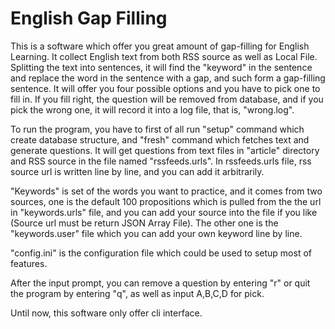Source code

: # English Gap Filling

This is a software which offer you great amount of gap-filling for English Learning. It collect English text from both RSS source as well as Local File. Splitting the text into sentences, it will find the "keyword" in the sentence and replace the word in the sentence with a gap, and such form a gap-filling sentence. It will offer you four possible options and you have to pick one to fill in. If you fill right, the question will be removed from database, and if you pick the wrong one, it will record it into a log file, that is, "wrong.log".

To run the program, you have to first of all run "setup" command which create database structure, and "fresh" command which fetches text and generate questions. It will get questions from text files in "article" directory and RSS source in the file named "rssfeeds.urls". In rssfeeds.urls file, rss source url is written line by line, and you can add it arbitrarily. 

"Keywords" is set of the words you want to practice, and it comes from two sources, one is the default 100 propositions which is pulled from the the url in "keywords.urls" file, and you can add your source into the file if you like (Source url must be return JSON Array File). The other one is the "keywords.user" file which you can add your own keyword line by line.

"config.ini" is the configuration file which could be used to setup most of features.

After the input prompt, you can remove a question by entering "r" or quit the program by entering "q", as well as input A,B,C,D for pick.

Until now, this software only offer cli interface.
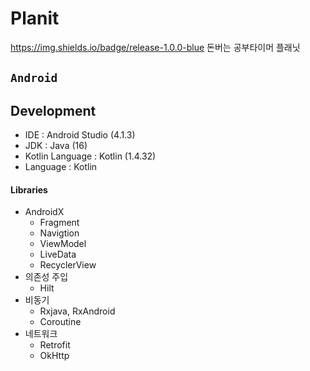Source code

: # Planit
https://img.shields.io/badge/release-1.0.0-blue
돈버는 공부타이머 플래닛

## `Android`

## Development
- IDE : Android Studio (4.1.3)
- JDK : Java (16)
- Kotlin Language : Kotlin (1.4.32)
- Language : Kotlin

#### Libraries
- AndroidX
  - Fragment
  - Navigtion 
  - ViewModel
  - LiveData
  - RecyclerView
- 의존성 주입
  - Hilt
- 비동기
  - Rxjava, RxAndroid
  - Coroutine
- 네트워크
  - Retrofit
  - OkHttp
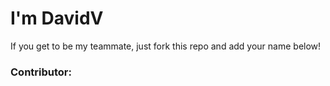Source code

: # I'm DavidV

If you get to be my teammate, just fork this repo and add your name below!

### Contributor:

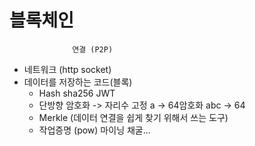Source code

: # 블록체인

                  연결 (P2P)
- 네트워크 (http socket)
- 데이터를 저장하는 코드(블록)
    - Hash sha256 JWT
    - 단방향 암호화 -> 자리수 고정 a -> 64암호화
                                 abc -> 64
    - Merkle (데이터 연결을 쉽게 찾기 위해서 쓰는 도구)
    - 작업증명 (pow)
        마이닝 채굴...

++++

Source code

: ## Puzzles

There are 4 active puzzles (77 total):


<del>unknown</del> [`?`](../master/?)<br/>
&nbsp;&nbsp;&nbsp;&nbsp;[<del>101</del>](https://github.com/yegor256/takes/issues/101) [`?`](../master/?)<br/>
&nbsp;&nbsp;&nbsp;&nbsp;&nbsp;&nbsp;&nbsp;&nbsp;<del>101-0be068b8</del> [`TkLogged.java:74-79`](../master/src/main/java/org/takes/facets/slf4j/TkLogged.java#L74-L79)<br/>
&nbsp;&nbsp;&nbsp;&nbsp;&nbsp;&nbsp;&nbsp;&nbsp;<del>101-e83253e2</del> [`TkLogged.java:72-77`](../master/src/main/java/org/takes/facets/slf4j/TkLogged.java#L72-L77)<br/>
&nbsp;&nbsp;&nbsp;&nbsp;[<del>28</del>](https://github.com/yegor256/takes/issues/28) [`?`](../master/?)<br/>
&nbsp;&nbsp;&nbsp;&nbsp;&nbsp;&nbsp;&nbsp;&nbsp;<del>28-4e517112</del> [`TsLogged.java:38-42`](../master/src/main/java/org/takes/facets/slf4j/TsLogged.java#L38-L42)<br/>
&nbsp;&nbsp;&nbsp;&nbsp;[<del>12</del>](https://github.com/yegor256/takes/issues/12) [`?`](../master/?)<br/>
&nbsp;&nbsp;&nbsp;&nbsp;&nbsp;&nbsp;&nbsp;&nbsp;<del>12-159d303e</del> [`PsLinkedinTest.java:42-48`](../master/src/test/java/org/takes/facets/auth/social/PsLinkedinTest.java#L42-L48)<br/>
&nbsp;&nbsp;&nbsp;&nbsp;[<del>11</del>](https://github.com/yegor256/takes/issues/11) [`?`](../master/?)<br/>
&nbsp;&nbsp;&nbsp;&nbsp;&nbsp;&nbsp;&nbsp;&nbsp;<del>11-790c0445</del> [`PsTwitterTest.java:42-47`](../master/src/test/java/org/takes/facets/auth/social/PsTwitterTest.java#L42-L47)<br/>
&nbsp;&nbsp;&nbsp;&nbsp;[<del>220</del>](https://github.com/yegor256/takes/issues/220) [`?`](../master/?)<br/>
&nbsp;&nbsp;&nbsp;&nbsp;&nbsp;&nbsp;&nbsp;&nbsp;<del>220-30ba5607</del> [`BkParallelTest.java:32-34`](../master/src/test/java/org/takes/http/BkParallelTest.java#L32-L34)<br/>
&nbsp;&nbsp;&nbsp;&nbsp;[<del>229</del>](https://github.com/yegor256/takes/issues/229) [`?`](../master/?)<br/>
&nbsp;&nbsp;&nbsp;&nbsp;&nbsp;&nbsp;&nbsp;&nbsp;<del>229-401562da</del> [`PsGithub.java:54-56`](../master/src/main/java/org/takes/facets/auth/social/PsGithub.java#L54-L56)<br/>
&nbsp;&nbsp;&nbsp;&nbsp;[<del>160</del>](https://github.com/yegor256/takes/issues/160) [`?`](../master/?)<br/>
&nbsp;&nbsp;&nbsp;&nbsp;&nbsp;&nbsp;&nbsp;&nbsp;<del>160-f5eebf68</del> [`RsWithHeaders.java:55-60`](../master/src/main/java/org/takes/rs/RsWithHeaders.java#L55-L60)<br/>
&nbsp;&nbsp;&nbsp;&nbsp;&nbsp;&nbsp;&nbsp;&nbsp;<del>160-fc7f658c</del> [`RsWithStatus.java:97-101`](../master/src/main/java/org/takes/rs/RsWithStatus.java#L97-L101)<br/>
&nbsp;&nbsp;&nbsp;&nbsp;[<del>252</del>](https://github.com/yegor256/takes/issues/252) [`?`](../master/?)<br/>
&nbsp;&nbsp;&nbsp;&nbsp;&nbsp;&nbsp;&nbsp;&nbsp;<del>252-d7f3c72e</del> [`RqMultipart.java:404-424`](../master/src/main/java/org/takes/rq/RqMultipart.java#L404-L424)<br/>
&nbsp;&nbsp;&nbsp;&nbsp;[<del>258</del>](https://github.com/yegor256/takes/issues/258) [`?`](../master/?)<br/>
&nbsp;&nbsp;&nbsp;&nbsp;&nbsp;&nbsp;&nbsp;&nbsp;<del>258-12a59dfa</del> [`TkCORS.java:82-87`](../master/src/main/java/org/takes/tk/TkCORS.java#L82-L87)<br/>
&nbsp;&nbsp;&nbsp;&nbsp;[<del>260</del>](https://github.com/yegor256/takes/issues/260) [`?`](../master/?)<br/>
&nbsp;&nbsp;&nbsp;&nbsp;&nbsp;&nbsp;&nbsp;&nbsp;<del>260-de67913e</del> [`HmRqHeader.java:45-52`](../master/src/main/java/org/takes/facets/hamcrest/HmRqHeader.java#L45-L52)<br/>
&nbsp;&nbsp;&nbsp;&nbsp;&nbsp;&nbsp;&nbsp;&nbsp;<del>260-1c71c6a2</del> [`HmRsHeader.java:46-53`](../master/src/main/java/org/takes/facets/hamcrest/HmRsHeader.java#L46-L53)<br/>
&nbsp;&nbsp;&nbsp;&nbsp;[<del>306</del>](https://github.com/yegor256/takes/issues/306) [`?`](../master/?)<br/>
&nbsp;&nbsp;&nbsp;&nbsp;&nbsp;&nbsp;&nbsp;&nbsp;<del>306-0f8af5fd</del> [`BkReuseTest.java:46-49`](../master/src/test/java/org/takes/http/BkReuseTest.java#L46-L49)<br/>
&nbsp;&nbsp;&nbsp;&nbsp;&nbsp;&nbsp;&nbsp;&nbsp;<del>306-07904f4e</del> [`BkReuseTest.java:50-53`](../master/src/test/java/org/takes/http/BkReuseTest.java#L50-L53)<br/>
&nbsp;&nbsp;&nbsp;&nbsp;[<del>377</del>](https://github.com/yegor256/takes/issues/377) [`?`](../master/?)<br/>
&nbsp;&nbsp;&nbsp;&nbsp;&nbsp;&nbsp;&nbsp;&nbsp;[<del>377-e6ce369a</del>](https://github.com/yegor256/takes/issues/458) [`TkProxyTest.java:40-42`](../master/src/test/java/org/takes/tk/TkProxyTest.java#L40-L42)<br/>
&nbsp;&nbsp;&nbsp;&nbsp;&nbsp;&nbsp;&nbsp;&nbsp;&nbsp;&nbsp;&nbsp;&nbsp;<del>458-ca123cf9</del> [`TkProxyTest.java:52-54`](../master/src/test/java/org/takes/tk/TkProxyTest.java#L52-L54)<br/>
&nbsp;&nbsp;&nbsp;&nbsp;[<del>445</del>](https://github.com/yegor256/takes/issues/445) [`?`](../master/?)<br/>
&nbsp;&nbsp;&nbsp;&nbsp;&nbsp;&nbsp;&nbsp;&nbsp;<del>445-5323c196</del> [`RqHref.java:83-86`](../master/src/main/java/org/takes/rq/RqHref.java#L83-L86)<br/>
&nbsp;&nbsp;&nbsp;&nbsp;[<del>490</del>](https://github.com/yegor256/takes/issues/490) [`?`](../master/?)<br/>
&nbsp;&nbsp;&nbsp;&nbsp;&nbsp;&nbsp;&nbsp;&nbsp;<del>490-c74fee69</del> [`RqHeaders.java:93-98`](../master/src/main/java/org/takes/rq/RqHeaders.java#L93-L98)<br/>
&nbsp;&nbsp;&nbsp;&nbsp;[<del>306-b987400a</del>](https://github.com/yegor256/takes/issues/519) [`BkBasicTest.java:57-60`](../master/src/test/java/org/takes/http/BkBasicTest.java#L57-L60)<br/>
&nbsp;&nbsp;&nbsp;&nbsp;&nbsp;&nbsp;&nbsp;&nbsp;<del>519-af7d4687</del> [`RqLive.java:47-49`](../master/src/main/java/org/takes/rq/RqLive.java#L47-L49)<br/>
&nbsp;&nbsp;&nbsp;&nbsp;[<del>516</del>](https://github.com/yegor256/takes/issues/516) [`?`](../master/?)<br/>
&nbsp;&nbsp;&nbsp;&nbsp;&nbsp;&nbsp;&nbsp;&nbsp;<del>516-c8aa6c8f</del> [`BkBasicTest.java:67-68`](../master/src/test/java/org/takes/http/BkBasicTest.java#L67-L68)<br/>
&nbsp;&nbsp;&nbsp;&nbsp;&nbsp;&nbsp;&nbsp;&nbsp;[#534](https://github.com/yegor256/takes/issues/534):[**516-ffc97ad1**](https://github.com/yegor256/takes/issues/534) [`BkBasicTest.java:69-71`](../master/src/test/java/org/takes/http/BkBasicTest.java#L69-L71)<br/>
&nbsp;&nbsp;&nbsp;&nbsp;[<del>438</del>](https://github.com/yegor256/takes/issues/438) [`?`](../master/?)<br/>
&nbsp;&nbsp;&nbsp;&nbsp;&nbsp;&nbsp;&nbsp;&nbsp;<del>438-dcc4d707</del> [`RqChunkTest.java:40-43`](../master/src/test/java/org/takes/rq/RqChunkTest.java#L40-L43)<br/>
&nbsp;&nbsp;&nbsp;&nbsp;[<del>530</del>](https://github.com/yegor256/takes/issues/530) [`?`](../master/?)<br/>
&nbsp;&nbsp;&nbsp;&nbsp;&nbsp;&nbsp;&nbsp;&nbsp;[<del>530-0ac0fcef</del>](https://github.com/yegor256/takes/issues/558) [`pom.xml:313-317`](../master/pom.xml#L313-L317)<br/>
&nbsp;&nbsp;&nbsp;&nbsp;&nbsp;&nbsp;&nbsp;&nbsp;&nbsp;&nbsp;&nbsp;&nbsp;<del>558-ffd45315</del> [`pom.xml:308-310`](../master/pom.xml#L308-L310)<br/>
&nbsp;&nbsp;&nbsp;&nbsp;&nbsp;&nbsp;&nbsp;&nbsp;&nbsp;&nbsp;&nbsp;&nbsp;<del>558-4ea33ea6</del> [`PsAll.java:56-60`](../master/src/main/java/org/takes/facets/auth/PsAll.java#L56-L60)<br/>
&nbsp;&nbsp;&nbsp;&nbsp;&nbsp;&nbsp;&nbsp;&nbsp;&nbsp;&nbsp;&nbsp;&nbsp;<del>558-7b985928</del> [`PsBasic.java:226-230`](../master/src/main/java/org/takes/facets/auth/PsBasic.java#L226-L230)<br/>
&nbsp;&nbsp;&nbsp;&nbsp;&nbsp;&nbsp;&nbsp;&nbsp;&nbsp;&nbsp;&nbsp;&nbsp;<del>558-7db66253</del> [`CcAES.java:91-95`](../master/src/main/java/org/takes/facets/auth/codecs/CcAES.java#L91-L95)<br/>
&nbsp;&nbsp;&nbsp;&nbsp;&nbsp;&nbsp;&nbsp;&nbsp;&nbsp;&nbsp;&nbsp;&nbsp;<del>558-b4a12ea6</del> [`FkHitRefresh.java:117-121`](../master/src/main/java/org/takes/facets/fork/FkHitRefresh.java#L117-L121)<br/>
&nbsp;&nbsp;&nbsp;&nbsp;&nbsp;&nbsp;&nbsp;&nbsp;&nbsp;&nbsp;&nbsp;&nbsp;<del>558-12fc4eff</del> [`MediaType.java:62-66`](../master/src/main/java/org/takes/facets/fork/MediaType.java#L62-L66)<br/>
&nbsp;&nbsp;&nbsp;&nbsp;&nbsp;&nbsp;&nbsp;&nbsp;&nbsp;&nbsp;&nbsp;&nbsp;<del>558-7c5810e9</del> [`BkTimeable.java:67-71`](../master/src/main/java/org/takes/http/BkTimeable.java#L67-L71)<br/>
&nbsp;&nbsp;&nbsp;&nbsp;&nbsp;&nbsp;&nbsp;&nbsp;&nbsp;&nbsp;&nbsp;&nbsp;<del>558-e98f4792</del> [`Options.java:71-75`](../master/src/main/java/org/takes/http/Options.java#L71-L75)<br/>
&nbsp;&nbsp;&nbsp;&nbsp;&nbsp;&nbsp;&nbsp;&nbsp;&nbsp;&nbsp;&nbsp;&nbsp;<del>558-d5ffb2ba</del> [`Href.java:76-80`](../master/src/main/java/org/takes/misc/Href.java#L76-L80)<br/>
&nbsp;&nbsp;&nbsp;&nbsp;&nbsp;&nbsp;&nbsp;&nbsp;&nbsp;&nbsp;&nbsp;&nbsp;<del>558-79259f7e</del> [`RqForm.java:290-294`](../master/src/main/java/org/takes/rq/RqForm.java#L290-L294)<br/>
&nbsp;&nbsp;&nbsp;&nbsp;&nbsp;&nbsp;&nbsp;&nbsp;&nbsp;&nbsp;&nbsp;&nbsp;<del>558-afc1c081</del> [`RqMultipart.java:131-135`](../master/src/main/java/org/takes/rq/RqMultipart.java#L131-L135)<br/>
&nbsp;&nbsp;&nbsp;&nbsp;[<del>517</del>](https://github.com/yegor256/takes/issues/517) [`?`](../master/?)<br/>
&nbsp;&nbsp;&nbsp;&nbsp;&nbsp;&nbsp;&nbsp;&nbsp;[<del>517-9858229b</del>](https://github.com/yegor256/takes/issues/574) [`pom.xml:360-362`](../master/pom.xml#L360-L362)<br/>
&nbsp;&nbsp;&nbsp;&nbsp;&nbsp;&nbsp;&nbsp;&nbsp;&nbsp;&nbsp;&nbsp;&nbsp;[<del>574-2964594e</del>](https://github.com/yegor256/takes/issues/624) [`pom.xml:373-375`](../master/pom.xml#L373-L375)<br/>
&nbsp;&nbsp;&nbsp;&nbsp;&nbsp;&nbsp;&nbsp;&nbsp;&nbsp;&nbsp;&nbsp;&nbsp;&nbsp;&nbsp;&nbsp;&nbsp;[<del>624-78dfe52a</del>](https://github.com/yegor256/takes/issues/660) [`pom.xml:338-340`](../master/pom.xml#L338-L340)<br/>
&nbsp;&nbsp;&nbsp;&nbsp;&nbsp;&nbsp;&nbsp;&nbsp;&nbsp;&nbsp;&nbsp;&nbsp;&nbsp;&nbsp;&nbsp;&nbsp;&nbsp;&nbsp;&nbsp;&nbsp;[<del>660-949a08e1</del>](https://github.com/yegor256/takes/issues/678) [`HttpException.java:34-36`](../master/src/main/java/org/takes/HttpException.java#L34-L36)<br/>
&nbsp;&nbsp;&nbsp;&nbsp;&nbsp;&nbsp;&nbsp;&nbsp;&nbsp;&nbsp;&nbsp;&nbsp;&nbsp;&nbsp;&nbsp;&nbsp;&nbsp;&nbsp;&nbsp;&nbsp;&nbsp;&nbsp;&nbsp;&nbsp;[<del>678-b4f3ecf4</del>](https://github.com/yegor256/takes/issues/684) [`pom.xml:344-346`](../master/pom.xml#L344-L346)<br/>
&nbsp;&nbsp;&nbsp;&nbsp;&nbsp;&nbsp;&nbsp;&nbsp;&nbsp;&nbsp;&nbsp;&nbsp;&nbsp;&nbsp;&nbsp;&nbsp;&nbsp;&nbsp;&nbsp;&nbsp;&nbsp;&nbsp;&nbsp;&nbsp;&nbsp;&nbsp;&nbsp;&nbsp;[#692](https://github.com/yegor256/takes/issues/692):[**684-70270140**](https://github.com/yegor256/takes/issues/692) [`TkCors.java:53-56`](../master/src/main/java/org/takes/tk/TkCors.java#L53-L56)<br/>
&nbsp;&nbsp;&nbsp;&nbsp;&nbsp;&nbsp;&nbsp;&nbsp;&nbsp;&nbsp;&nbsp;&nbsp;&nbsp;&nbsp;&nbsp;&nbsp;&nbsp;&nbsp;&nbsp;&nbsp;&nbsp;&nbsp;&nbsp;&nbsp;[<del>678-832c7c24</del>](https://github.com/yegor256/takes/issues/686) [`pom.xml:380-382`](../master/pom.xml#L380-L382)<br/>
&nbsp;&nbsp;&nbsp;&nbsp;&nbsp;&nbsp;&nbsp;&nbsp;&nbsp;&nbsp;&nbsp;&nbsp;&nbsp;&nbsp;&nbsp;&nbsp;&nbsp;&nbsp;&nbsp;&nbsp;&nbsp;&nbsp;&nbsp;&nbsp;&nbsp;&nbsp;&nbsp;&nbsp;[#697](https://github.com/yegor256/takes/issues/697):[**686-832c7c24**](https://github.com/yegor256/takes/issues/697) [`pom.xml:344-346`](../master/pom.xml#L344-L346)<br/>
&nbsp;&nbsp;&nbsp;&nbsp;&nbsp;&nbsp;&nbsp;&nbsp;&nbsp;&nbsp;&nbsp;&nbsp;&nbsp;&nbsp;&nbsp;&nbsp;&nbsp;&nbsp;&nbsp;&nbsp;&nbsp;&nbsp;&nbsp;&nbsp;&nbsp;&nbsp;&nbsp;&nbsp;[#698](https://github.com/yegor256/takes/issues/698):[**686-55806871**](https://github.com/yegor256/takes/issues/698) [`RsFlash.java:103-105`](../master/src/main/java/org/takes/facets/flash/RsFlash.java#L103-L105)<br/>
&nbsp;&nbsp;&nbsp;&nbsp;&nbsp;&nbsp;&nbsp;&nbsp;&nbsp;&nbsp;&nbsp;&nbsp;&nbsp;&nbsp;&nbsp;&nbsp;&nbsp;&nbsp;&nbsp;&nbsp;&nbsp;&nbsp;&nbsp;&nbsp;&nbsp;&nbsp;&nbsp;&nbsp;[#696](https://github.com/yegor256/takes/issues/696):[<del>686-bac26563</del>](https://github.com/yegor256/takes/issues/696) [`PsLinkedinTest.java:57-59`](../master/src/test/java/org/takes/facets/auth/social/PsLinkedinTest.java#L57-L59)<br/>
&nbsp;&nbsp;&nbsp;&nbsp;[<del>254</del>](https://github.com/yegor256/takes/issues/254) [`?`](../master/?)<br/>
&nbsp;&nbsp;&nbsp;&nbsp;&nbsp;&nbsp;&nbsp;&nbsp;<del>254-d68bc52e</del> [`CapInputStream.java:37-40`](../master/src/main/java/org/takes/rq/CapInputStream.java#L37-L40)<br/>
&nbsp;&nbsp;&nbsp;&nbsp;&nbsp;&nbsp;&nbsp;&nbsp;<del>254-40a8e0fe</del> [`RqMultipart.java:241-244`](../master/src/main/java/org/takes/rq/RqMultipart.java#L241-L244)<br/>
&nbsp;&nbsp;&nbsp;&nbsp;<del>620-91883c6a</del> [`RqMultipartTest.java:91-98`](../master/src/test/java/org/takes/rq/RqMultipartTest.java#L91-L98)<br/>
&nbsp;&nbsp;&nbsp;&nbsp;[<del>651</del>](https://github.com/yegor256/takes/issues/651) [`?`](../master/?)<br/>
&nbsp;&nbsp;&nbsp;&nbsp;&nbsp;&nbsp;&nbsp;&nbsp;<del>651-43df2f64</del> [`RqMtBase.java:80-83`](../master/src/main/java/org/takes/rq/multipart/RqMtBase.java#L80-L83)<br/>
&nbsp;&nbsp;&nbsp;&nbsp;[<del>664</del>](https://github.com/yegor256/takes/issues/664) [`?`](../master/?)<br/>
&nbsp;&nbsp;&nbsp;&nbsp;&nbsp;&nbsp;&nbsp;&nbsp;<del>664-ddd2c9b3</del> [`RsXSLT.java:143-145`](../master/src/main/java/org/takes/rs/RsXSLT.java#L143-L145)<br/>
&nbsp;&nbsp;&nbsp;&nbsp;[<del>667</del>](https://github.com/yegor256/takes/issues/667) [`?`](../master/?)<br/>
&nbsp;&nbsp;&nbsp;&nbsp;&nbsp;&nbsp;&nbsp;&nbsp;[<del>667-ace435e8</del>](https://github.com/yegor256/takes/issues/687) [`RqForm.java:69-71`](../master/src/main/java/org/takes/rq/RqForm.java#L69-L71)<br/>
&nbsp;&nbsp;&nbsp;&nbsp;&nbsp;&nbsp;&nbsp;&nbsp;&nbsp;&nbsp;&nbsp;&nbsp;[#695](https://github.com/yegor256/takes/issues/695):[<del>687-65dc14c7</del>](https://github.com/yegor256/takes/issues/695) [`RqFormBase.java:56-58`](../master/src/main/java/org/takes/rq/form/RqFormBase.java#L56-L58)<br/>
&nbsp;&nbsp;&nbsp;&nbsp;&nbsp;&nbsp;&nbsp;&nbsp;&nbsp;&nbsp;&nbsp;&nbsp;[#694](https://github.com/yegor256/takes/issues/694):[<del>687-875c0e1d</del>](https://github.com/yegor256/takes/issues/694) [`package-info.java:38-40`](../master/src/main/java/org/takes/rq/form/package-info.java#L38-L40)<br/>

++++

WHAT IS NEEDED
Identify how many lines in the entries above contain the word "Kotlin" and provide only that figure.

WRITTEN RESPONSE
2